**WHAT TO DO**
Of the lines listed below, return exactly those that run from the line containing "## 🌈 Features" through the line containing "- 💪**Quadratic Optimal**.", both included.

Start of DATA FOR THE TASK

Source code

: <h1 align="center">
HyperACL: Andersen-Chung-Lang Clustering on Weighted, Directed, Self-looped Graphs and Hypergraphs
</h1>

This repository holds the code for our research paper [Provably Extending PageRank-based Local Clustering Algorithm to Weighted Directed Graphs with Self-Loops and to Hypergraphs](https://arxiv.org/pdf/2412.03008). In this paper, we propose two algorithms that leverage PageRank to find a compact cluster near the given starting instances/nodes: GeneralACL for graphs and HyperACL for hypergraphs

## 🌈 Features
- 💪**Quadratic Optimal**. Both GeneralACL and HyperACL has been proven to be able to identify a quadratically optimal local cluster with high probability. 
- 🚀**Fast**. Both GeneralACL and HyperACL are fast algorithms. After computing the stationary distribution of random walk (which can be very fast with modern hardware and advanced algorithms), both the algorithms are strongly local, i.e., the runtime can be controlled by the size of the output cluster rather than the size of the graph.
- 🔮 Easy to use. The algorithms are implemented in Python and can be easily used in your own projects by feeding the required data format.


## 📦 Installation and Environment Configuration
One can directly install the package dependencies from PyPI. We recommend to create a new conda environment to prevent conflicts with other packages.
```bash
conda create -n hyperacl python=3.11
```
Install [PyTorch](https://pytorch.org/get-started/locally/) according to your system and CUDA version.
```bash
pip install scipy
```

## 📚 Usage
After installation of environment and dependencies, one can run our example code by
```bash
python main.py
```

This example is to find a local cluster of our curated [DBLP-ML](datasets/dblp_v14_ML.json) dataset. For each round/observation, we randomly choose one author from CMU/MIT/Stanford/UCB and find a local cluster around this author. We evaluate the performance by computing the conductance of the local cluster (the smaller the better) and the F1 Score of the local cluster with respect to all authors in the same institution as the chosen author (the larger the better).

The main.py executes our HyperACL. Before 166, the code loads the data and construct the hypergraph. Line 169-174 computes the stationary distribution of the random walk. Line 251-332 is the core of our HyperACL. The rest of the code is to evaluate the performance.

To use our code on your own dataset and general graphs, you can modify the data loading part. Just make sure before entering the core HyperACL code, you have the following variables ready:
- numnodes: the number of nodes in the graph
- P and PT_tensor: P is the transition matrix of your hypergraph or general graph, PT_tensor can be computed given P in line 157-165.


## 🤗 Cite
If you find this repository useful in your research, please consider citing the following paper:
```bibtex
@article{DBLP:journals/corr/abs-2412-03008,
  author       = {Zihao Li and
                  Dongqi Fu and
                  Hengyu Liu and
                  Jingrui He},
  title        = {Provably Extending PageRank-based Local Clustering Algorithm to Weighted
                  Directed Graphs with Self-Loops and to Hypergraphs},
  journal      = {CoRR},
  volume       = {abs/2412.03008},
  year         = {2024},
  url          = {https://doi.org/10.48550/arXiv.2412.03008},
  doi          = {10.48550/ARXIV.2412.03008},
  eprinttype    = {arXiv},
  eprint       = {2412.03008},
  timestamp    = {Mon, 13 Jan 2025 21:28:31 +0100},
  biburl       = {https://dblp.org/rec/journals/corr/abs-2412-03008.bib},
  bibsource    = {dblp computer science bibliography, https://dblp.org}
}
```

End of DATA FOR THE TASK
Start of DATA FOR THE TASK

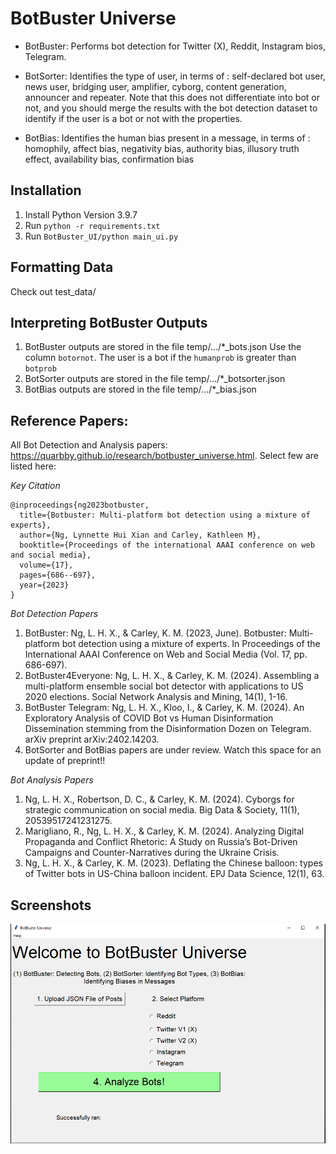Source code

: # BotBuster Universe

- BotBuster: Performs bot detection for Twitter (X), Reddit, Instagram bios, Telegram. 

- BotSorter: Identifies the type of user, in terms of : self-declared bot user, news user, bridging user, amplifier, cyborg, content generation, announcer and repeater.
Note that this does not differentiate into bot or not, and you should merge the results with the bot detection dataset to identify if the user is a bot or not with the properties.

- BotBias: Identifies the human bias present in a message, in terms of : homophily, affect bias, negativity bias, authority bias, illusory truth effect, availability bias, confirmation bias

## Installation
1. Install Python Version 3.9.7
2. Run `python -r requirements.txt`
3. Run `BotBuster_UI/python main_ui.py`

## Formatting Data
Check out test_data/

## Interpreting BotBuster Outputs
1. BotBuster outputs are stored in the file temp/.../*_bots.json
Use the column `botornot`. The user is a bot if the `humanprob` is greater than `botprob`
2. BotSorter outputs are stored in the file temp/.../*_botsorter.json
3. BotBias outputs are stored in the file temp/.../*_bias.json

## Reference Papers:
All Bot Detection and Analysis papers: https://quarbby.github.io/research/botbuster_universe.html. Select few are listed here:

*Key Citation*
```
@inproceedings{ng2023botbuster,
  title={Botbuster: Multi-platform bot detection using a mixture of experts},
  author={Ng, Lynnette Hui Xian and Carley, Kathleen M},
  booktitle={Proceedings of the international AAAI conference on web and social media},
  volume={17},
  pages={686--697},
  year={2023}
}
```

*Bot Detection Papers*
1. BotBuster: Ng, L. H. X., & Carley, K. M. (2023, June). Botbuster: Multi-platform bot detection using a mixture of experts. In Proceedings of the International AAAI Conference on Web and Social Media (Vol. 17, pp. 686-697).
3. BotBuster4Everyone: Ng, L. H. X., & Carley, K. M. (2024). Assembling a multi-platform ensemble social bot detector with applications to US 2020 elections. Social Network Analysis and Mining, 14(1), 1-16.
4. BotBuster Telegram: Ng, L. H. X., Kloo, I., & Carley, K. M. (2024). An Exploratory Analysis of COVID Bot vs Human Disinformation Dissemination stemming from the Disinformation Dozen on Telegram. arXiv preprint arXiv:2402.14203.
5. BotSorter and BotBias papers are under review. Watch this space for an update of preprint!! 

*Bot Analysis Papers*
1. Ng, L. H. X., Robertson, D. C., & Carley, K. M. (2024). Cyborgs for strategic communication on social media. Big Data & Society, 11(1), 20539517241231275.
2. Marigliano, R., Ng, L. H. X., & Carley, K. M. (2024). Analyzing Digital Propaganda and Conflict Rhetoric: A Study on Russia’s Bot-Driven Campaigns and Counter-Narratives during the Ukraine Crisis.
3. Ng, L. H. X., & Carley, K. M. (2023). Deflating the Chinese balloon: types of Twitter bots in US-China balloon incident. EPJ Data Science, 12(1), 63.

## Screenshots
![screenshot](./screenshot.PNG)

End of DATA FOR THE TASK
Start of DATA FOR THE TASK

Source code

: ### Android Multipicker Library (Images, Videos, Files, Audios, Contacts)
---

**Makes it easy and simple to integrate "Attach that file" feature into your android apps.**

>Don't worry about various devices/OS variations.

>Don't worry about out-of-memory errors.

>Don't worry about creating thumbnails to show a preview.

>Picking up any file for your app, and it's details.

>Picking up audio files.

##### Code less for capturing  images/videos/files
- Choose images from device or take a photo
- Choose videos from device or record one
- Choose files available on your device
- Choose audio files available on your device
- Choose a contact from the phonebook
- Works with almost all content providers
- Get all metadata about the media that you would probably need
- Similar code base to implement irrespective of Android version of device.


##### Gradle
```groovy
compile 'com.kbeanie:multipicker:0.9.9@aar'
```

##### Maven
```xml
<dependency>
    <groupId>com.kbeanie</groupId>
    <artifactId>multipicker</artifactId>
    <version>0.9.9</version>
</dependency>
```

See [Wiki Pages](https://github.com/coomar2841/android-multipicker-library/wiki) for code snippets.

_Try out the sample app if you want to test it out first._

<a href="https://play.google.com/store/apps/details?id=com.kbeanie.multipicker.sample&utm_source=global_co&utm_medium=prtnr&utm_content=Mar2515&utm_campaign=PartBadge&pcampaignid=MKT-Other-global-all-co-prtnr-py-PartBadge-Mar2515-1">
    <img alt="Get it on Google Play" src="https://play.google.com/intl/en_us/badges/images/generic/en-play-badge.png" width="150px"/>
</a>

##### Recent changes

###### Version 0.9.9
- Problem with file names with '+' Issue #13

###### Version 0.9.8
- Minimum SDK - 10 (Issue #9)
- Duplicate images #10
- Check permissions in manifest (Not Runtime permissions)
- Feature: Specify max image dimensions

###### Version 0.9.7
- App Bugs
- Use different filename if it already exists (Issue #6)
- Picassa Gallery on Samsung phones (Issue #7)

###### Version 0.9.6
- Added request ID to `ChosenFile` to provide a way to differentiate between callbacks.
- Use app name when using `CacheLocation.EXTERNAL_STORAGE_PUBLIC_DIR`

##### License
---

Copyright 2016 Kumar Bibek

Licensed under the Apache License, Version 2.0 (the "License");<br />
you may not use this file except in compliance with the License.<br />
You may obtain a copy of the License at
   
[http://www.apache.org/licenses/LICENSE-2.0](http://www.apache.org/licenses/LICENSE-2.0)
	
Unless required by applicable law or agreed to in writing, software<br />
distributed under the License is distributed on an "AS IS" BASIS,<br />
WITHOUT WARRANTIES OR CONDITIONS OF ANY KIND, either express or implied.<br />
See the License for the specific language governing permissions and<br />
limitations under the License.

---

End of DATA FOR THE TASK

**PROBLEM SOLUTION**
## 🌈 Features
- 💪**Quadratic Optimal**. Both GeneralACL and HyperACL has been proven to be able to identify a quadratically optimal local cluster with high probability. 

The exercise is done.